DATA EXTRACT:
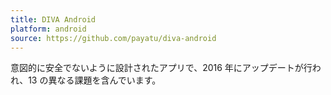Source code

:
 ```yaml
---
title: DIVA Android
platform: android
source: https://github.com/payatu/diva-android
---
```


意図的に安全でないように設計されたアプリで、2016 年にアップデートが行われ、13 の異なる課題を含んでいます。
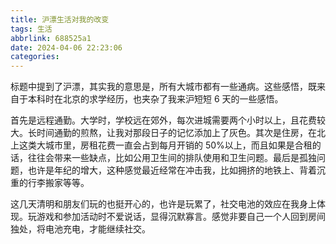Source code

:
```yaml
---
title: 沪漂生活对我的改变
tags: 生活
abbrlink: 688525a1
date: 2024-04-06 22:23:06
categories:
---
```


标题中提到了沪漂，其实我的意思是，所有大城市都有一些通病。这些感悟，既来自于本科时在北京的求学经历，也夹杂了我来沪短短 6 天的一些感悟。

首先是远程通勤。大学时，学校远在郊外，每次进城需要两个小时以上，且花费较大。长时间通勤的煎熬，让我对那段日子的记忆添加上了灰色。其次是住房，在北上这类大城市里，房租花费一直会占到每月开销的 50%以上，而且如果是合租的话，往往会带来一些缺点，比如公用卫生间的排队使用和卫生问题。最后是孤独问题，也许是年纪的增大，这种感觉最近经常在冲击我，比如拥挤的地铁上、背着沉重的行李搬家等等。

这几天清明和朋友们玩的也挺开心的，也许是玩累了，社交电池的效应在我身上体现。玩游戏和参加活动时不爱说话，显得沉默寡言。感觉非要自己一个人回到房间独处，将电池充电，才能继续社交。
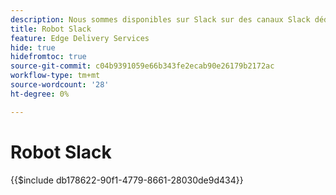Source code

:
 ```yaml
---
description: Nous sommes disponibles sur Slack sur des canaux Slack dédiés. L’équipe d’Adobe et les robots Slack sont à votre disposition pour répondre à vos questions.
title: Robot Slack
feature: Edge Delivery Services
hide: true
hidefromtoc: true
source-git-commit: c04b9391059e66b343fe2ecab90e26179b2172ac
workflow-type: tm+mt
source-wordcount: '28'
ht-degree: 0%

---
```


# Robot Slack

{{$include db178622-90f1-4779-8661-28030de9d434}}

DIRECTIONS FOR THIS TASK: For this exercise, return the data above exactly and leave every picture out.

REPLY:
Source code

:
 ```yaml
---
title: DIVA Android
platform: android
source: https://github.com/payatu/diva-android
---
```


意図的に安全でないように設計されたアプリで、2016 年にアップデートが行われ、13 の異なる課題を含んでいます。
Source code

:
```yaml
---
title: 沪漂生活对我的改变
tags: 生活
abbrlink: 688525a1
date: 2024-04-06 22:23:06
categories:
---
```


标题中提到了沪漂，其实我的意思是，所有大城市都有一些通病。这些感悟，既来自于本科时在北京的求学经历，也夹杂了我来沪短短 6 天的一些感悟。

首先是远程通勤。大学时，学校远在郊外，每次进城需要两个小时以上，且花费较大。长时间通勤的煎熬，让我对那段日子的记忆添加上了灰色。其次是住房，在北上这类大城市里，房租花费一直会占到每月开销的 50%以上，而且如果是合租的话，往往会带来一些缺点，比如公用卫生间的排队使用和卫生问题。最后是孤独问题，也许是年纪的增大，这种感觉最近经常在冲击我，比如拥挤的地铁上、背着沉重的行李搬家等等。

这几天清明和朋友们玩的也挺开心的，也许是玩累了，社交电池的效应在我身上体现。玩游戏和参加活动时不爱说话，显得沉默寡言。感觉非要自己一个人回到房间独处，将电池充电，才能继续社交。
Source code

:
 ```yaml
---
description: Nous sommes disponibles sur Slack sur des canaux Slack dédiés. L’équipe d’Adobe et les robots Slack sont à votre disposition pour répondre à vos questions.
title: Robot Slack
feature: Edge Delivery Services
hide: true
hidefromtoc: true
source-git-commit: c04b9391059e66b343fe2ecab90e26179b2172ac
workflow-type: tm+mt
source-wordcount: '28'
ht-degree: 0%

---
```


# Robot Slack

{{$include db178622-90f1-4779-8661-28030de9d434}}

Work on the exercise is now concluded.